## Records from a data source
'''
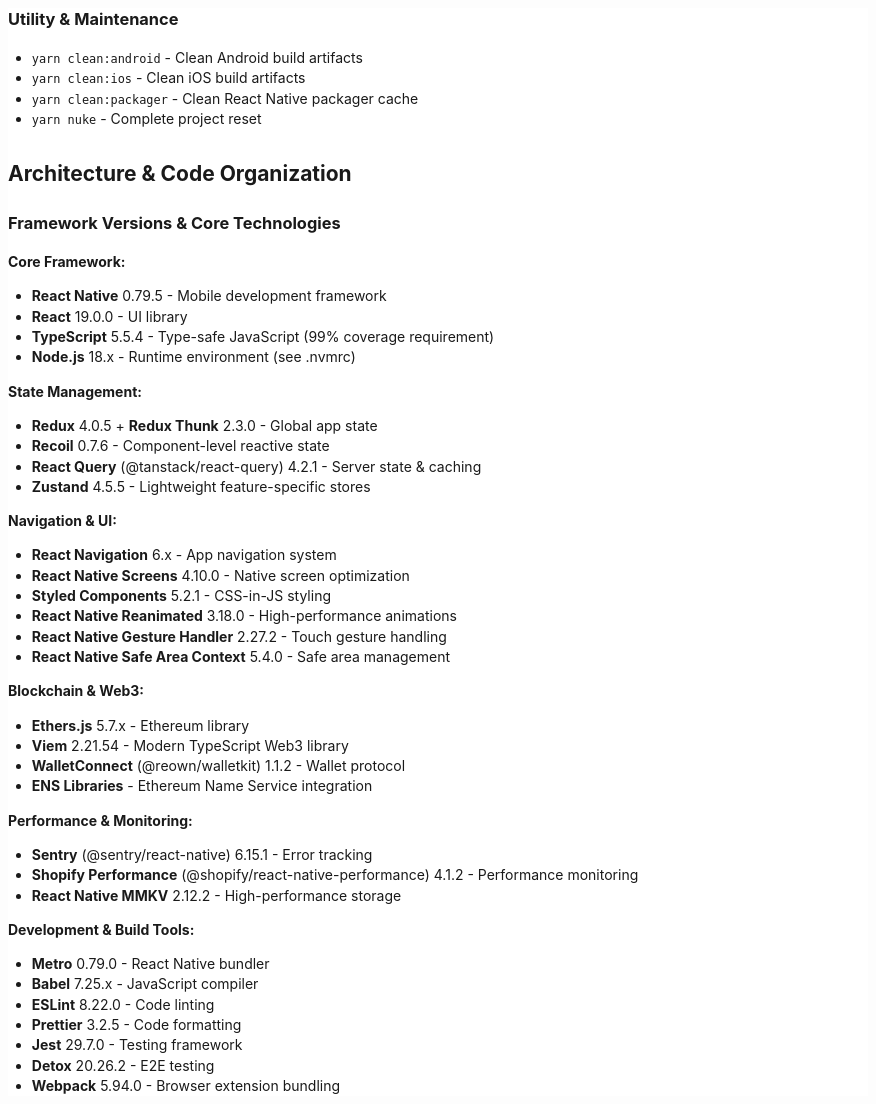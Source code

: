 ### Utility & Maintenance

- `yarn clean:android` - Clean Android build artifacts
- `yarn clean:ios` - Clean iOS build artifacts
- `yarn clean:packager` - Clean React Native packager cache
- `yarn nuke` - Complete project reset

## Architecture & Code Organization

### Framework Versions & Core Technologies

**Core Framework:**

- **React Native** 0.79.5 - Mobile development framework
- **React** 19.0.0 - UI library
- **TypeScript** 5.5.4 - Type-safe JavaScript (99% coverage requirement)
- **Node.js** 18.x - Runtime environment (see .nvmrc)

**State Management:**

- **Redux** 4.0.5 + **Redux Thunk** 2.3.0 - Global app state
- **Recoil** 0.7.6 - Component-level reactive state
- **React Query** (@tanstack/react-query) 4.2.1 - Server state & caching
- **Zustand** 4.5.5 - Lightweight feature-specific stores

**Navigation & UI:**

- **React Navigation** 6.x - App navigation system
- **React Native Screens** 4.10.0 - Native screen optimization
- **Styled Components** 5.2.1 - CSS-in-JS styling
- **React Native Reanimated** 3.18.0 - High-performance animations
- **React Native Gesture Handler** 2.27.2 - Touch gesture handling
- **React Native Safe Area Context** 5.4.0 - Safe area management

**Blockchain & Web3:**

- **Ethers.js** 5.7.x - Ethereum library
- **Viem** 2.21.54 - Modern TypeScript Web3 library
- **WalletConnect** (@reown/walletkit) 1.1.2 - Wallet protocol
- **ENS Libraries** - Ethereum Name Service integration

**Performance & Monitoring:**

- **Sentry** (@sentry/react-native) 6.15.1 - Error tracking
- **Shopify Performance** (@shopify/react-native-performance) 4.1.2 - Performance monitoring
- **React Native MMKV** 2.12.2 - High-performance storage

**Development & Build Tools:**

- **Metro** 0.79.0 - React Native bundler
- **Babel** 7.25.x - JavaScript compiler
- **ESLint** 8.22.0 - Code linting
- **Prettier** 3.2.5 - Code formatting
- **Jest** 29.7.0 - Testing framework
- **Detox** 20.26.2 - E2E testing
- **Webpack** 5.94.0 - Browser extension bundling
'''
## What needs to be done
Gather all lines of the records that include the word "Navigation".

## Exercise response
**Navigation & UI:**
- **React Navigation** 6.x - App navigation system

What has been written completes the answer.